China warned Thursday that it will not "sit by and watch" the unrest unfolding in Hong Kong, as US President Donald Trump expressed concern over the risk of a violent response to pro-democracy protests.
Trump urged his Chinese counterpart Xi Jinping to meet with demonstrators, while US National Security Advisor John Bolton warned Beijing against creating a "new" Tiananmen Square in Hong Kong, referring to the deadly 1989 crackdown on protesters in Beijing.
The weeks-long Hong Kong protests were sparked by opposition to a plan to allow extraditions to the mainland, but have since morphed into a wider -- sometimes violent -- call for democratic rights.

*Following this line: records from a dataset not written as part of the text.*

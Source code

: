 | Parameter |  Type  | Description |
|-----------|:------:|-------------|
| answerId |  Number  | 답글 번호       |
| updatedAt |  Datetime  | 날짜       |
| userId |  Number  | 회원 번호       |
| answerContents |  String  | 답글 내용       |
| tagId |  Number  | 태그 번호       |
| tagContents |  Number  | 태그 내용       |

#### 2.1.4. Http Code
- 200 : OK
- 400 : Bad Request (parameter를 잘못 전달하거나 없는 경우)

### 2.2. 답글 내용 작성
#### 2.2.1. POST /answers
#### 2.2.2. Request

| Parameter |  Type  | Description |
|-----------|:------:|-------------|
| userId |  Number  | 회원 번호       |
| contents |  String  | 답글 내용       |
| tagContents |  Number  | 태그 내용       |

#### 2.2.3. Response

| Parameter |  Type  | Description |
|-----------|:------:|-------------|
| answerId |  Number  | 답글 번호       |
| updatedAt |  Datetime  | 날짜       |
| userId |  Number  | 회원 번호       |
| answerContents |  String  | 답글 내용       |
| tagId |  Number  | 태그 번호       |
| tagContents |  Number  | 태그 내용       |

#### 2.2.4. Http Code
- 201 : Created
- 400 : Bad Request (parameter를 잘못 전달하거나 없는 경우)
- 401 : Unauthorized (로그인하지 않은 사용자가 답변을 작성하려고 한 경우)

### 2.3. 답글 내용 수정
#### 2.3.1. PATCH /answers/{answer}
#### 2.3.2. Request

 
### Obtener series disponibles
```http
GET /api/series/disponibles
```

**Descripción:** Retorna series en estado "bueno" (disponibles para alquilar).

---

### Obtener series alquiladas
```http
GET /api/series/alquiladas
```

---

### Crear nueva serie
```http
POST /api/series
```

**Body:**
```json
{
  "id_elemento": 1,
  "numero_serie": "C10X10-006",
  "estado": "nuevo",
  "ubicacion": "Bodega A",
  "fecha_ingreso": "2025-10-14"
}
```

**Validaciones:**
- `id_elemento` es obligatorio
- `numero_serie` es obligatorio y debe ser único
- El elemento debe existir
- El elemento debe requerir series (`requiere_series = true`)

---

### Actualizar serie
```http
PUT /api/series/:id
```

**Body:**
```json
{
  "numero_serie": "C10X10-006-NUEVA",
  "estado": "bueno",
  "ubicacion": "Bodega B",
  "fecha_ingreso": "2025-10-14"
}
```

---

The movement represents the greatest challenge to Beijing's authority since the city was handed back by the British in 1997 under a deal that allowed it to keep freedoms that many Hong Kongers feel are being eroded.
- 'Enough power' -
Images taken by AFP on Thursday showed thousands of Chinese military personnel waving red flags and parading at a sports stadium in the city of Shenzhen, just across the border from Hong Kong.
Dozens of armored personnel carriers and supply trucks were also parked nearby.
Chinese state-run media reported this week that the elements of the People's Armed Police (PAP), which is under the command of the Central Military Commission, were assembling in Shenzhen.
China's ambassador to London, Liu Xiaoming, said Thursday that Beijing would not "sit by and watch", warning that his government had "enough solutions and enough power to quell the unrest swiftly".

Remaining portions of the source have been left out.